More than 50 bridal brands showed 150 collections in an open-air environment, where many spaces had their own mini-runways to show off the flowing and flouncy styles that make up their Spring/Summer 2016 collection.

Most of the gowns were heaped with lace and silk, but one of the emerging trends for brides-to-be is a move to make their wedding and all the accoutrements as personal and individual as possible to distinguish it from friends’ weddings. “So much of the average girl’s life is on social media that that influences her,” said Tricia Dixon, regional sales manager for XO Group Inc., the parent company of The Knot, which is a multi-platform wedding resource. “So she wants to make her wedding as personal as possible. She wants to take ownership of her wedding.”

Anything that smacks of individualism is up for grabs, such as a unique nameplate, place settings, floral arrangements or bridal accessories.

Many of the exhibitors at the Los Angeles bridal trade show were trying to find more West Coast customers.
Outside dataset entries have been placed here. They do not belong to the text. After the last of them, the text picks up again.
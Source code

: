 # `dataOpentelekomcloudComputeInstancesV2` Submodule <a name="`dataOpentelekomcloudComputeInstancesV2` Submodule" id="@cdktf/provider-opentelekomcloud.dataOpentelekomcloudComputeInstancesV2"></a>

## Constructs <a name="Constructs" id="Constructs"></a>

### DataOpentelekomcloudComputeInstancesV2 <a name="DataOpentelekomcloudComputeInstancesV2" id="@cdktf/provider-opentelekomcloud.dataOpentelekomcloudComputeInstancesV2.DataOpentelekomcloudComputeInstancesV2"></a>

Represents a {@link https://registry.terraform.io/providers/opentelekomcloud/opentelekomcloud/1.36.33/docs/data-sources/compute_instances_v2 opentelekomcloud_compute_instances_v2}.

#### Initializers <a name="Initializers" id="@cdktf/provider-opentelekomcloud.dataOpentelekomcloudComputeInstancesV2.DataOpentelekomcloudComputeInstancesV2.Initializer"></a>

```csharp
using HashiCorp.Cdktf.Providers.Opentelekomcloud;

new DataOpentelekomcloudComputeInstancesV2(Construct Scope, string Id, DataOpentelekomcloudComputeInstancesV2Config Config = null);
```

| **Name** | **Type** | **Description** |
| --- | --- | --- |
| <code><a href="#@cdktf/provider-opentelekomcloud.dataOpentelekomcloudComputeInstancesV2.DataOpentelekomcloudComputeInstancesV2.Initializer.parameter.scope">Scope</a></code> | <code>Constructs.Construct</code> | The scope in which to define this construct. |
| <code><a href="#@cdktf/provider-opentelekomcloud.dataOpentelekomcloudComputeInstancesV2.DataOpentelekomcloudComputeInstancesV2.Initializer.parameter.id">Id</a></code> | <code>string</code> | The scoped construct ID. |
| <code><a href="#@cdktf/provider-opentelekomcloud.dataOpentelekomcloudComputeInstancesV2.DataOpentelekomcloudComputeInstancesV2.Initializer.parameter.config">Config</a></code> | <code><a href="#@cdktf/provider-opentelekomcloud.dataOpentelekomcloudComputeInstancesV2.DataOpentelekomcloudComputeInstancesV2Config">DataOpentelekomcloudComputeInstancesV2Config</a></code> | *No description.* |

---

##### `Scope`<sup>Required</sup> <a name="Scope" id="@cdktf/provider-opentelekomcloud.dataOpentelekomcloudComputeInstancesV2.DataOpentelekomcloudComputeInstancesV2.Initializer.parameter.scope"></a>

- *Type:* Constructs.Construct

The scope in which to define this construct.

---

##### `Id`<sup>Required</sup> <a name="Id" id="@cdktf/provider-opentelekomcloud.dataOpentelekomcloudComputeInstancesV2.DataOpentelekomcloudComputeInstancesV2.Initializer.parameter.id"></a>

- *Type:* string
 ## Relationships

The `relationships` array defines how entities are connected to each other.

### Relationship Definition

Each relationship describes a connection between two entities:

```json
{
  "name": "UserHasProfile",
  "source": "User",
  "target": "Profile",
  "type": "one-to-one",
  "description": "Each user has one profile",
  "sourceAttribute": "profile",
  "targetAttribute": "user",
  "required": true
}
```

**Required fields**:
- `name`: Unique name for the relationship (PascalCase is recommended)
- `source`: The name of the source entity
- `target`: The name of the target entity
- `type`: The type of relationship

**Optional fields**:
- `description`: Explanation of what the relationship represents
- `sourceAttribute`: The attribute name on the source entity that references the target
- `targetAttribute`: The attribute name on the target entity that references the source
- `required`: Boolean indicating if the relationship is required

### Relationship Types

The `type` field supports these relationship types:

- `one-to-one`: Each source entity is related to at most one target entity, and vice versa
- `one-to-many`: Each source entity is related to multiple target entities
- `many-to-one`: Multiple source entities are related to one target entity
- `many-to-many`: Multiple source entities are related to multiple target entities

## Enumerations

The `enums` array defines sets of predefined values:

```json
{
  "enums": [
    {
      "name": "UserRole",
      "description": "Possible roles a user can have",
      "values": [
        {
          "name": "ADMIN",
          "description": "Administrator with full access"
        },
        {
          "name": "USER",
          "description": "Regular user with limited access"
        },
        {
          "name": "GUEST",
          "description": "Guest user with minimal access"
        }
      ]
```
That was the reason Franssical, a San Francisco label launched more than two years ago, was at the event. “We need West Coast representation,” said Marie Krim, the label’s national sales director, who is based in Dallas. “We don’t have a lot of reps on the road.”

While they had picked up a few new accounts, Krim and her colleagues, including the label’s designer, Vivi Ta, thought the show was slow, and they would analyze whether to participate in it again.

Veteran wedding-dress maker Kevin Lu, who launched his Casablanca Bridal company in 1997 from Anaheim, Calif., was taking a no-holds-barred attitude on his enormous exhibition space, which included a table of sandwiches, cookies, pasta salad and wine; racks of wedding dresses; and a small runway to show his Casablanca label, which wholesales for $499 to $899, and his higher-end Amaré Couture collection, which has a wholesale price of $899 to $2,000. The gowns are manufactured in a factory that Lu owns in Yantai, China, that employs 1,000 workers.

His labels are regularly seen at bridal shows in Dallas, New York, Chicago, England and Canada. His philosophy is to connect with as many retailers as possible and get more eyes on his gowns. “It’s show time,” he said, standing at the edge of his space.

This was the second Los Angeles Couture show for the Mon Cheri Bridals company, based in Trenton, N.J. Pamela Henderson, helping out with sales, said last year’s show at Siren Studios “was horrible.” The location was difficult to get to for many buyers. “This venue is better, but I don’t think there have been as many buyers,” she said.

But store buyers from the West Coast and beyond were meandering through the open-space exhibition area. Claudia Bermudez Adamcesicz came from Metairie, La., near New Orleans, where she has owned the Bustles & Bows Bridal Boutique for nearly two years. She normally shops the bridal shows in Chicago and Dallas but decided to check out the Los Angeles show and visit relatives at the same time.

She wanted to see some of the lines she carries, such as Kitty Chen, Privato by Mon Cheri and Kenneth Winston. “It’s been great. I like it,” she said. “Everything is here and it’s not too big.”

Debra Zagar traveled from Puyallup, Wash., near Tacoma, to stock her store, called Something Blue Bridal Boutique.

“I usually go to New York,” she said. “I am just checking the show out. There are a couple of designers here that I carry, and I am looking for other labels.”